Information security in the workplace : a mixed-methods approach to understanding and improving security behaviours

• Main Author: Blythe, John Matthew
• Other Authors: Coventry, Lynne
• Published: Northumbria University 2015
• Subjects: 658.4; C800 Psychology
• Online Access: https://ethos.bl.uk/OrderDetails.do?uin=uk.bl.ethos.713851

Traditionally, employees have been viewed as an enemy to information security (IS) within organisations, rather than as an organisational asset that can be harnessed to help protect company information. Existing research is largely fragmented with a distinct lack of theorybased approaches for the design and evaluation of behaviour change interventions. Furthermore, research has largely focussed on employees' compliance with IS policies and less so, the multitude of individual behaviours covered in them. This thesis presents a mixed-method approach to changing employees' security behaviour using theory to inform the design of an intervention. The thesis identified influencers and barriers to specific security behaviours and developed an extended-Protection Motivation Theory model.

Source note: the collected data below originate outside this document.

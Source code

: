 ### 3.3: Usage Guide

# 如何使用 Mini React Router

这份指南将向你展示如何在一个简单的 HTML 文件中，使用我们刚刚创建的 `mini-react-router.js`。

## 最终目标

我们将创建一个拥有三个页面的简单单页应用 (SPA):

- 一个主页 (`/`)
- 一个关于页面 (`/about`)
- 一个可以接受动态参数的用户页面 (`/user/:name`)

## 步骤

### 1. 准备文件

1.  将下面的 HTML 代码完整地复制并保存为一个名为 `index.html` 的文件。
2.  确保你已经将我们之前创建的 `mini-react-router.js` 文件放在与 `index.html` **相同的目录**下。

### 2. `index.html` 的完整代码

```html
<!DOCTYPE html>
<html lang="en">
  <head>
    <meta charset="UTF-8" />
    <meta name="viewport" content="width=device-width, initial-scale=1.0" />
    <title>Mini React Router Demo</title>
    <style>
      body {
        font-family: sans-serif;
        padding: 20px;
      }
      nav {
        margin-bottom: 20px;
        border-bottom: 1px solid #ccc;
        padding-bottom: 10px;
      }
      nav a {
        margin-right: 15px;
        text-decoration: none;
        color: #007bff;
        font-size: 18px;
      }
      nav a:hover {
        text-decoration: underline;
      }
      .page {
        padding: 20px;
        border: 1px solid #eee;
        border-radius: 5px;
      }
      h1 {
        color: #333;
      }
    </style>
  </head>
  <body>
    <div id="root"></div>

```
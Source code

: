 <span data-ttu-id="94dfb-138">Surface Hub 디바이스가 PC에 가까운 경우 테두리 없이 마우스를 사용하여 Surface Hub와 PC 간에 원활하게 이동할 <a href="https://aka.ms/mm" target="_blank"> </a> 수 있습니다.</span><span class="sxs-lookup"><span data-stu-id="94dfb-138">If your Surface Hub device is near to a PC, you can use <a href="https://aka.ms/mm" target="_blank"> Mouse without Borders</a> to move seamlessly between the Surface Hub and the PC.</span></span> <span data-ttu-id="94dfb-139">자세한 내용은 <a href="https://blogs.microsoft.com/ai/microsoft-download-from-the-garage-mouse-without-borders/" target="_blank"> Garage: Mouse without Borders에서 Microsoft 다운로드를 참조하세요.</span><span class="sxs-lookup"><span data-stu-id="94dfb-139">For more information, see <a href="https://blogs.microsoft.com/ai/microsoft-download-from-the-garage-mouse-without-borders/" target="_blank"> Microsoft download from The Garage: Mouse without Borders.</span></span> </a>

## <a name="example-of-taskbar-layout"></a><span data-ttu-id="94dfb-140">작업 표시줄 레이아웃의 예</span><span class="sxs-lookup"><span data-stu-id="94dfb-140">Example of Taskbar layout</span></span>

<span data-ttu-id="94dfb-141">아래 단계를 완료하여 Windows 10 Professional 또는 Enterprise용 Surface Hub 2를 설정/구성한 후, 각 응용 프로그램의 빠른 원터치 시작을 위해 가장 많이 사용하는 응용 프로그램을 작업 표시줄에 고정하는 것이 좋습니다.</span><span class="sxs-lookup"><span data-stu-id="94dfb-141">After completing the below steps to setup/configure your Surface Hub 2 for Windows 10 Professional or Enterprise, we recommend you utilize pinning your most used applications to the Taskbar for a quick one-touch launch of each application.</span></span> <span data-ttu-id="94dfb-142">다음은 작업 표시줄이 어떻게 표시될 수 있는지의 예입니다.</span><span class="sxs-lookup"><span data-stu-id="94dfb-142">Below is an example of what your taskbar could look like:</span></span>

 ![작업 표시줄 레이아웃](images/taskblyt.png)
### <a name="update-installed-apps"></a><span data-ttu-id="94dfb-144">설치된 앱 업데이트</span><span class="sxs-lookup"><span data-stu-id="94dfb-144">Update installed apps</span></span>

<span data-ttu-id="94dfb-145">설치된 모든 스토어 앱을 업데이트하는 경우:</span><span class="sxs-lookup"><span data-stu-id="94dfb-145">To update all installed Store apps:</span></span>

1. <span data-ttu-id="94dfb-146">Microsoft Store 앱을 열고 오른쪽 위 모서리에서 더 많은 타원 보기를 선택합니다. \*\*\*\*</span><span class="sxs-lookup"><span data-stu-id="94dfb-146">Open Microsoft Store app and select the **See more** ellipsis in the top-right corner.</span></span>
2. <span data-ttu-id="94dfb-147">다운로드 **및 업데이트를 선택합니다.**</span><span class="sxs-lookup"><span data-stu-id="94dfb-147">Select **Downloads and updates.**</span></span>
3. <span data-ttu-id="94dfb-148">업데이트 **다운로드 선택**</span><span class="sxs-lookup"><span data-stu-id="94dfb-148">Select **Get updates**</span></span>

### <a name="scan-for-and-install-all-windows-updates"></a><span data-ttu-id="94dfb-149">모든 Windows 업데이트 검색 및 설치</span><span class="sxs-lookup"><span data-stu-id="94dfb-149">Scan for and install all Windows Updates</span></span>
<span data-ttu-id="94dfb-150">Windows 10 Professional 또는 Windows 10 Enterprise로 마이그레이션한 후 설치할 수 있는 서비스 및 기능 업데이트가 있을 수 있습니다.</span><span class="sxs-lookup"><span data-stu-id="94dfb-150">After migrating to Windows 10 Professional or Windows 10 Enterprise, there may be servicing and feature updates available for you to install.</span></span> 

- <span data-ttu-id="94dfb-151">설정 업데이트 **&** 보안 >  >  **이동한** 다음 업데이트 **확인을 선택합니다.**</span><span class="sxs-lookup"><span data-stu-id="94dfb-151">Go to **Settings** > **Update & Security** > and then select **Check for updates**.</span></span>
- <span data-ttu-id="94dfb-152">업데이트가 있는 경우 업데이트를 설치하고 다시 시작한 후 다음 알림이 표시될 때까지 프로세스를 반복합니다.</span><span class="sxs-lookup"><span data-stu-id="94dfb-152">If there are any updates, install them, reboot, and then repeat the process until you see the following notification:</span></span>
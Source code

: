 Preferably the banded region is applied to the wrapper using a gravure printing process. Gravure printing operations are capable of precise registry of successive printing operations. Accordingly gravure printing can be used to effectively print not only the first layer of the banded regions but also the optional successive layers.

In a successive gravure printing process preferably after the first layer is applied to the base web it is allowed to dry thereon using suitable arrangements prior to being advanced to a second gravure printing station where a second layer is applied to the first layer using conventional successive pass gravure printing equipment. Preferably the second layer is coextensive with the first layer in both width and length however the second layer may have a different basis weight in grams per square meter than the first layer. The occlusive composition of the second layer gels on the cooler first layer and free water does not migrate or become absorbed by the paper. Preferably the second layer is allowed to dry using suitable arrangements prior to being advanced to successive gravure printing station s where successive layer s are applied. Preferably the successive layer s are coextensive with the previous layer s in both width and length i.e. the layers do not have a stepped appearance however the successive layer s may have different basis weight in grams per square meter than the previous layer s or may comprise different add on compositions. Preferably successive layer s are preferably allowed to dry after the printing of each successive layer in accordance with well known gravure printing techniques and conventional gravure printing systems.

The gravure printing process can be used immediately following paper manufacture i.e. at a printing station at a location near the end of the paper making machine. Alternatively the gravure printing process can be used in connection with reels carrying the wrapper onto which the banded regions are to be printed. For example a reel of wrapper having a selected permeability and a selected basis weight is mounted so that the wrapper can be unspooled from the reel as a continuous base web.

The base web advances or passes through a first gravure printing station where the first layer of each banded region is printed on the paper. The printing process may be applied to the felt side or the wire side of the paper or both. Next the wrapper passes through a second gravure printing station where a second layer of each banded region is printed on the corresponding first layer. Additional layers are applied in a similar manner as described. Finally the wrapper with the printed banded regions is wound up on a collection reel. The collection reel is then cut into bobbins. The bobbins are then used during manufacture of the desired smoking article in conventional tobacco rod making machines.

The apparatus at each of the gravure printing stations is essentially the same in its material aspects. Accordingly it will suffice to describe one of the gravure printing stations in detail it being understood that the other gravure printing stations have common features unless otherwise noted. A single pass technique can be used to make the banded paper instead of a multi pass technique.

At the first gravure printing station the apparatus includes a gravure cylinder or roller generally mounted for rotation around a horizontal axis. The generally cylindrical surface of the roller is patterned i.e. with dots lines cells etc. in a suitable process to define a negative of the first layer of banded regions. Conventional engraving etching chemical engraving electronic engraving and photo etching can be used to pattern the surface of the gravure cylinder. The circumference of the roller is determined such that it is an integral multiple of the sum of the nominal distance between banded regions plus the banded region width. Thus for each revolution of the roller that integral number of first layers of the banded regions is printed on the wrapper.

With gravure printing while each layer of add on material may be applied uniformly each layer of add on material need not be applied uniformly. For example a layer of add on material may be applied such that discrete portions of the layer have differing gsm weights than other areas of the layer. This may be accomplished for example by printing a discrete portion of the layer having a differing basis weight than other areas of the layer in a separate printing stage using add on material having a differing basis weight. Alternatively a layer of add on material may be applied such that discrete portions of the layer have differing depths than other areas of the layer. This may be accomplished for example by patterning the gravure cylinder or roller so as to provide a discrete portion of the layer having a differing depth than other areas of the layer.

The model includes information sensitivity appraisal as an important influencer for which a new scale (WISA) was developed and validated. The model was tested on three specific anti-malware behaviours: usage of antimalware software, installing software updates and avoiding suspicious links within emails. The testing allowed the identification of the most influential factors for each behaviour and demonstrated how these factors differ between behaviours. A nuance that is lost when adopting the IS policy compliance approach and was also confirmed by the qualitative findings. The findings from the models informed the design of the behaviour change intervention. Components of the model were utilised in an intervention to promote email security behaviour. The intervention comprised of a motivational component, together with a volitional component based on implementation intentions to help translate good 'intentions' into good 'security actions'. The study found significant improvements in objective performance on email legitimacy tasks that were more sustainable with the addition of implementation intentions. Response efficacy was an identified barrier, demonstrated to influence anti-malware behaviours and was malleable to significant change during the intervention. The theoretical and practical implications of these results are discussed together with suggestions for future research.